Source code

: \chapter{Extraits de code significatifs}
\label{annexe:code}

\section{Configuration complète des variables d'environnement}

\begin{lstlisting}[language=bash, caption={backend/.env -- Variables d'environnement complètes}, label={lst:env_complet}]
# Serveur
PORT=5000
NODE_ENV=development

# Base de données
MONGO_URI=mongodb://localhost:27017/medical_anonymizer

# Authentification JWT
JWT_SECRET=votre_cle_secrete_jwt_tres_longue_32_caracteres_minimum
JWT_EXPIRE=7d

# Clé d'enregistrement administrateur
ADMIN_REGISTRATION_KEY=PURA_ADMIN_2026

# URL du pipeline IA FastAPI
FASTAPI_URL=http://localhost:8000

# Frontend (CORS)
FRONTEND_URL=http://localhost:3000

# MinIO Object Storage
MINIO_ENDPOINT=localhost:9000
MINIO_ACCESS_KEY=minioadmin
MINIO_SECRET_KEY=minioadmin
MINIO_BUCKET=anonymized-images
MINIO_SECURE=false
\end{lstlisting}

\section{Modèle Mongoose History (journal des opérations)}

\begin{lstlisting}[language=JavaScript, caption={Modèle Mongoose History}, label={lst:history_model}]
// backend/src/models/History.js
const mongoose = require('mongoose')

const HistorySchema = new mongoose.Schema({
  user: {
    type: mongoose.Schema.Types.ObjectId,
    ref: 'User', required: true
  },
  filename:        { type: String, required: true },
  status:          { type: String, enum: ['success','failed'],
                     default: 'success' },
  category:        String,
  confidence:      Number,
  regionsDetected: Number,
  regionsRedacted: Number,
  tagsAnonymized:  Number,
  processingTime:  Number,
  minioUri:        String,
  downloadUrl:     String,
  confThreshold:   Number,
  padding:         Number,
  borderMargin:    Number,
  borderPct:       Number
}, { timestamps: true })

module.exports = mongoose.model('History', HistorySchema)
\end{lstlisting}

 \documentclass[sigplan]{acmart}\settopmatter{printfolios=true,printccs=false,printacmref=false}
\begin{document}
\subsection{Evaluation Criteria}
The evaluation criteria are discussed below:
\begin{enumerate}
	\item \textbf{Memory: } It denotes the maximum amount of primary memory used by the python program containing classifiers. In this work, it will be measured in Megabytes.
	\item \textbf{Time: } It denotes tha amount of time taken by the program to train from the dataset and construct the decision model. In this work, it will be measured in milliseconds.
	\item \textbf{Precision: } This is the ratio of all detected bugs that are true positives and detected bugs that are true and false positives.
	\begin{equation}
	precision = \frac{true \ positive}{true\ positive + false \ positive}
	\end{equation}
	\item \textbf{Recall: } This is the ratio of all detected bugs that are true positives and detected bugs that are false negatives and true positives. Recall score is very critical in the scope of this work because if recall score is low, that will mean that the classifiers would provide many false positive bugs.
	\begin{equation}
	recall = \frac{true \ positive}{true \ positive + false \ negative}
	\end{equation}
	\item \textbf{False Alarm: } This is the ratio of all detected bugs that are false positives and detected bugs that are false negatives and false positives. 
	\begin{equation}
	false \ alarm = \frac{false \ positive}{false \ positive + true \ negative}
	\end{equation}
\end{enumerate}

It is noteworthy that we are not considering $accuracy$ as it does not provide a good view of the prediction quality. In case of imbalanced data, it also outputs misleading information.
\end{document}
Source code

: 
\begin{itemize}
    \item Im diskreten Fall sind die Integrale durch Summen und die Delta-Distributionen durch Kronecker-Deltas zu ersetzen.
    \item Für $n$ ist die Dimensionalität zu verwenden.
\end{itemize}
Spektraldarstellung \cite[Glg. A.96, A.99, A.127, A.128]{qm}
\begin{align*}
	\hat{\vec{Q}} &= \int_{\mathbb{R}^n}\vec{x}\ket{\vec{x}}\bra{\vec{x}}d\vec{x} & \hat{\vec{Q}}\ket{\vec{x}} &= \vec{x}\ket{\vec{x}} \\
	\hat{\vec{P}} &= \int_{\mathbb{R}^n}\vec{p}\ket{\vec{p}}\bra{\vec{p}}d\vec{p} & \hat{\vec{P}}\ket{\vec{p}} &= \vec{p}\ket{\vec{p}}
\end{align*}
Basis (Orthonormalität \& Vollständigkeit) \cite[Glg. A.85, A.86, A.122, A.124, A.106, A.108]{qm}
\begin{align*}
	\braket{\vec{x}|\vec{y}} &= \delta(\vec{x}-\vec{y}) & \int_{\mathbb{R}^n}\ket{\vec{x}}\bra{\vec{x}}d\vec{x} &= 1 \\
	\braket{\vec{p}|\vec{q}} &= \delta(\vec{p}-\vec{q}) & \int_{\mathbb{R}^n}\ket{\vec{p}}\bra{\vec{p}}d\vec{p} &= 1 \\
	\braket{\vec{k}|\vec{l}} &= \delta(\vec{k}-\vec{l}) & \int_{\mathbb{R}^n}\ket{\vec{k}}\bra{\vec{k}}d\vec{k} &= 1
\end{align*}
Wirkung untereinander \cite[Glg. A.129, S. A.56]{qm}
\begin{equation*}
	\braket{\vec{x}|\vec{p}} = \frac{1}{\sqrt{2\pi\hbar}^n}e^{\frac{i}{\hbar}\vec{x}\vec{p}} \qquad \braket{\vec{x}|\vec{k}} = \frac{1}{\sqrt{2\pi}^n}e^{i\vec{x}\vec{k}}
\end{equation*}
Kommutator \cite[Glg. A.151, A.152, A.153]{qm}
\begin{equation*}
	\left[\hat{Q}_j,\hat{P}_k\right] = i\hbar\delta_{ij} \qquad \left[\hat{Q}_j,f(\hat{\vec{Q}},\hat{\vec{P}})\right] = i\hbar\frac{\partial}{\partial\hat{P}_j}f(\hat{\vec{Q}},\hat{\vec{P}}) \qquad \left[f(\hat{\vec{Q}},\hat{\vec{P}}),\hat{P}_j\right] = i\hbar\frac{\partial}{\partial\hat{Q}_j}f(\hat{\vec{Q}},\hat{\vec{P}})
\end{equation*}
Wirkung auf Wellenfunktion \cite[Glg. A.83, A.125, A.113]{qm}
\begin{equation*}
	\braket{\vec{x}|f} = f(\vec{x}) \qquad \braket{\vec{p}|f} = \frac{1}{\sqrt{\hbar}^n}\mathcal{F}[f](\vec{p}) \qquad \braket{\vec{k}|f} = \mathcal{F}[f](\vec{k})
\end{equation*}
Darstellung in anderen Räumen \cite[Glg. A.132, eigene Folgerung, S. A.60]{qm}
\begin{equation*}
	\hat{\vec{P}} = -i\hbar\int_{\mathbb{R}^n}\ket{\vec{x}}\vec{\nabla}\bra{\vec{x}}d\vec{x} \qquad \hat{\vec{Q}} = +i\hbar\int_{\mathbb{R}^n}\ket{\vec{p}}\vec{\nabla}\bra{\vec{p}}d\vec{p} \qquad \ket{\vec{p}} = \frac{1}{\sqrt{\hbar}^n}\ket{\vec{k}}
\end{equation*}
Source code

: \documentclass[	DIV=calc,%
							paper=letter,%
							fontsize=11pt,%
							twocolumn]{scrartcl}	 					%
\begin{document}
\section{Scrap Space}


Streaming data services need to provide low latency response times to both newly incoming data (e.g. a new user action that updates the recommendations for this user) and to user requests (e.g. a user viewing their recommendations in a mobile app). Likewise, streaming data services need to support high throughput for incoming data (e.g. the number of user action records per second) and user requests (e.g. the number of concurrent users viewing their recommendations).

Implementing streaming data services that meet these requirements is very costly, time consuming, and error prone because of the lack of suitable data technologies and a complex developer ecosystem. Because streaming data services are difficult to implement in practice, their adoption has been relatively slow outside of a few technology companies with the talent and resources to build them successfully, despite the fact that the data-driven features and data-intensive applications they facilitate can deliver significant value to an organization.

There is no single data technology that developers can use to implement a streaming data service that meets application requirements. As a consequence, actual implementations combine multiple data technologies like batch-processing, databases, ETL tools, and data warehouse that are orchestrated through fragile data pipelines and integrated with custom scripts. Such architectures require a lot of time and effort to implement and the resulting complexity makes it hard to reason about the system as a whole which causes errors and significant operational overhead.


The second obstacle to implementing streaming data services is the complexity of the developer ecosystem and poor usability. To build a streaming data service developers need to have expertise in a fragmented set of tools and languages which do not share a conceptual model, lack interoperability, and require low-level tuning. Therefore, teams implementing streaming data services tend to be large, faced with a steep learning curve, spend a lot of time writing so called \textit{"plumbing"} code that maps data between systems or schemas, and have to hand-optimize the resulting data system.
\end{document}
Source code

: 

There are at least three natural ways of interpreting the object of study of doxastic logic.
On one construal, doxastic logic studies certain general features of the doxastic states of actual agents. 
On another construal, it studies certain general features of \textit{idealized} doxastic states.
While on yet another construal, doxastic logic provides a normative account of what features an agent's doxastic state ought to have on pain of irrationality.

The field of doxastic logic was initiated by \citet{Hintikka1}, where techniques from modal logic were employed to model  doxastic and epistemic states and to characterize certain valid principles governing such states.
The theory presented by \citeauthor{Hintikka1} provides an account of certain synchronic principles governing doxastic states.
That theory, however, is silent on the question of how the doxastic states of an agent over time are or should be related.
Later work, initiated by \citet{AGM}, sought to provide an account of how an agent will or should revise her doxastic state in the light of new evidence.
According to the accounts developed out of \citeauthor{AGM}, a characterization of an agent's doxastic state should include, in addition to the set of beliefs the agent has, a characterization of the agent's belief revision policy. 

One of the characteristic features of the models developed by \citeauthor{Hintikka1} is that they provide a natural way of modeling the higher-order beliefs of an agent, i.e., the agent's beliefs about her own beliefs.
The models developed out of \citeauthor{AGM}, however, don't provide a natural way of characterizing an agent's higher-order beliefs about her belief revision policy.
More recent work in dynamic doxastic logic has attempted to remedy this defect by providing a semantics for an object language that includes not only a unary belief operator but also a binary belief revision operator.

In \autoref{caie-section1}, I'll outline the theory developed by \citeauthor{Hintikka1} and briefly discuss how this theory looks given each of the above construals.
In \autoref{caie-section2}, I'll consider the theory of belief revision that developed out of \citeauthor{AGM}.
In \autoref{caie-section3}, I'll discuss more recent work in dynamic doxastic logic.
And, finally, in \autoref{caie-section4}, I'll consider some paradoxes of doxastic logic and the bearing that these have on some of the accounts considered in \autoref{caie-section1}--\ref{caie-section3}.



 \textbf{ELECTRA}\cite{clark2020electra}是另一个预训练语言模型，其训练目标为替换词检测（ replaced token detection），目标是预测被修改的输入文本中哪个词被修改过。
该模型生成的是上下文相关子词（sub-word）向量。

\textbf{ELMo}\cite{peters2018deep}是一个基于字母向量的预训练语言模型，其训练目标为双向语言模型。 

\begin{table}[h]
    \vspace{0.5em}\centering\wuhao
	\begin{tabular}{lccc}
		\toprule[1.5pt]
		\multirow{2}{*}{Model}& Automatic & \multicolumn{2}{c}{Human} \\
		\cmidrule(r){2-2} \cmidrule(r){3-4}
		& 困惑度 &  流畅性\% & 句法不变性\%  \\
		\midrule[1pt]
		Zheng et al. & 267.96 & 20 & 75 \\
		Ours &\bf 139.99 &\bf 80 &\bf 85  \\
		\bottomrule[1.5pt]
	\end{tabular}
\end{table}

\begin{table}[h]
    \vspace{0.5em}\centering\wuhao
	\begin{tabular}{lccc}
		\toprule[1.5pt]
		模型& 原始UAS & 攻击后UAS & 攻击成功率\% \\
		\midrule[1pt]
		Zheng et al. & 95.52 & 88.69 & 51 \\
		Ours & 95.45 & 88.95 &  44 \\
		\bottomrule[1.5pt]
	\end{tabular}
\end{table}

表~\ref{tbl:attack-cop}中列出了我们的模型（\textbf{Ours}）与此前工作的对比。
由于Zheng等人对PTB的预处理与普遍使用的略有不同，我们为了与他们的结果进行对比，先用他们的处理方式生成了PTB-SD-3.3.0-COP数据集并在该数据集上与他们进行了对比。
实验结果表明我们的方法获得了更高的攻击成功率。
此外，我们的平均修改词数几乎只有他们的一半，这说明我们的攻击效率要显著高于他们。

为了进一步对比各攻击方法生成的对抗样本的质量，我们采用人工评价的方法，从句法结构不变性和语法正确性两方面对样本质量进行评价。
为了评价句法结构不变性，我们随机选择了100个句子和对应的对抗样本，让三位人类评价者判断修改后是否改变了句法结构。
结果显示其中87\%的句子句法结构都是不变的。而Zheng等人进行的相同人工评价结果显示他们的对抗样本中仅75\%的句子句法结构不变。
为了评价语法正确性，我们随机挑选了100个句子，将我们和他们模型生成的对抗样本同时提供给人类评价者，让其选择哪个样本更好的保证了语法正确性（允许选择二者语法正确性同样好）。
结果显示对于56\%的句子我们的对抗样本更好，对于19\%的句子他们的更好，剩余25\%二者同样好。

TASK DIRECTIONS - With "citet" as the string to match, show every line of the entries above that has it.

EXPECTED ANSWER -
The field of doxastic logic was initiated by \citet{Hintikka1}, where techniques from modal logic were employed to model  doxastic and epistemic states and to characterize certain valid principles governing such states.
Later work, initiated by \citet{AGM}, sought to provide an account of how an agent will or should revise her doxastic state in the light of new evidence.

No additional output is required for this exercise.